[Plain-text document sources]
--- START ---
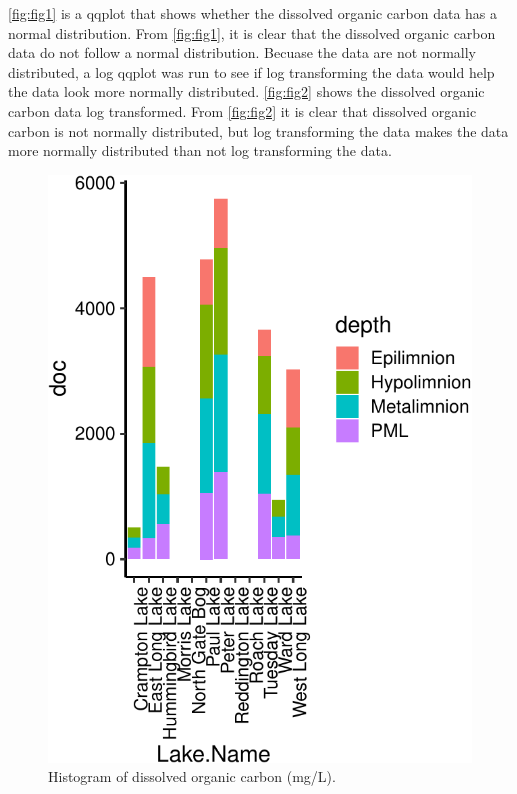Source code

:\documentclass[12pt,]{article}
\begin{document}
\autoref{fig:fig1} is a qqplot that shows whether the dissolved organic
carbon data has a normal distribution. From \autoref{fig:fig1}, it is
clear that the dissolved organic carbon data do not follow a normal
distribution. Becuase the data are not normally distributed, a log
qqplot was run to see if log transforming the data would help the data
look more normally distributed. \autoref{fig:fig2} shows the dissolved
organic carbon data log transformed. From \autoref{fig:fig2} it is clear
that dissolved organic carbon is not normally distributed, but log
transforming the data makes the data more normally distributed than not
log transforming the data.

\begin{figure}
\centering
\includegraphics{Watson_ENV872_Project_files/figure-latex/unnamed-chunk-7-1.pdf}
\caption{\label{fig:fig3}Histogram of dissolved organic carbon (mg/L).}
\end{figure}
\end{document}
--- END ---
--- START ---
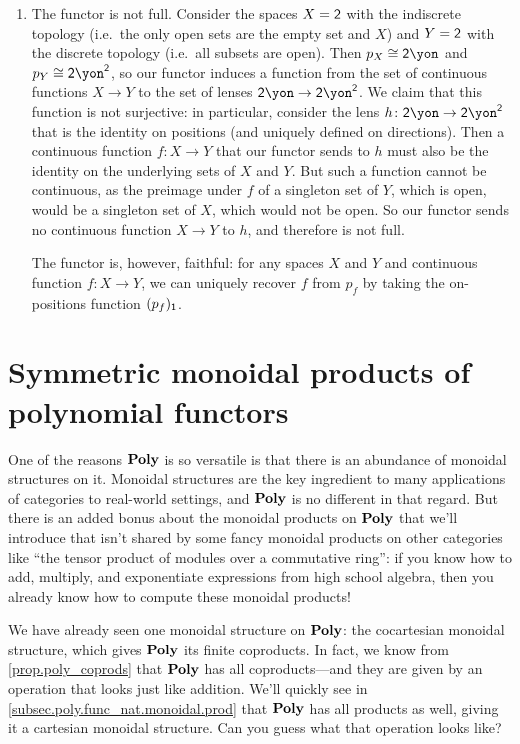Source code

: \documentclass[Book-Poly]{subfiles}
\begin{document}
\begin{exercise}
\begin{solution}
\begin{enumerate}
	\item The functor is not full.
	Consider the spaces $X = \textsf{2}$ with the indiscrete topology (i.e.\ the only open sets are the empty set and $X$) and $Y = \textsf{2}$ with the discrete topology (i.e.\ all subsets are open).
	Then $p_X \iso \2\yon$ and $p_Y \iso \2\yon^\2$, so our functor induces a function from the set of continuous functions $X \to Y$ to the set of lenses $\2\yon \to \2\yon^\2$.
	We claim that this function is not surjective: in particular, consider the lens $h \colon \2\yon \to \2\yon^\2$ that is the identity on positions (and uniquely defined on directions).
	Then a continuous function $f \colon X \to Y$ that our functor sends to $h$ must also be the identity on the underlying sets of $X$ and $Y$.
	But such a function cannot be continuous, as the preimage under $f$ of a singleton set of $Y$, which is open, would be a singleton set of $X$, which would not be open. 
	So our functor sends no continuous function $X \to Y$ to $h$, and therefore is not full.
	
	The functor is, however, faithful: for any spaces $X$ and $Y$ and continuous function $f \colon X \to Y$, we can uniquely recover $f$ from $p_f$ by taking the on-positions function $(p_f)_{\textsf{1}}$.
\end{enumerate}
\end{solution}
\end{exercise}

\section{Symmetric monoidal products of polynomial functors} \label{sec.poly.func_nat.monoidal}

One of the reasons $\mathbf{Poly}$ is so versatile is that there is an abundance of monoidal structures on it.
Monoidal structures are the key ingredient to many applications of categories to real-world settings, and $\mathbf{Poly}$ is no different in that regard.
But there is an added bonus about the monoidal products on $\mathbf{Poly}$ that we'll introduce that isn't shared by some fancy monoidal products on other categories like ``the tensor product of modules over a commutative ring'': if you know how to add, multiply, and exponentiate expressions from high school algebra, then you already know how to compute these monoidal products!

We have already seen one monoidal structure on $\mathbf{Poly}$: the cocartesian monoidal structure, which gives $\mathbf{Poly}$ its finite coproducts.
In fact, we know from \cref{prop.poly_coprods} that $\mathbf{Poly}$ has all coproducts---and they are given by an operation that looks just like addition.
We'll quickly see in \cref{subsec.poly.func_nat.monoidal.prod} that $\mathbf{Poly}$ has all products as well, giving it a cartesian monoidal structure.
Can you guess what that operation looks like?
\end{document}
--- END ---
> **ASSIGNED TASK**
Please go through the entries and show every line with the word "autoref".

> **ANSWER FOR THE TASK**
\autoref{fig:fig1} is a qqplot that shows whether the dissolved organic
carbon data has a normal distribution. From \autoref{fig:fig1}, it is
look more normally distributed. \autoref{fig:fig2} shows the dissolved
organic carbon data log transformed. From \autoref{fig:fig2} it is clear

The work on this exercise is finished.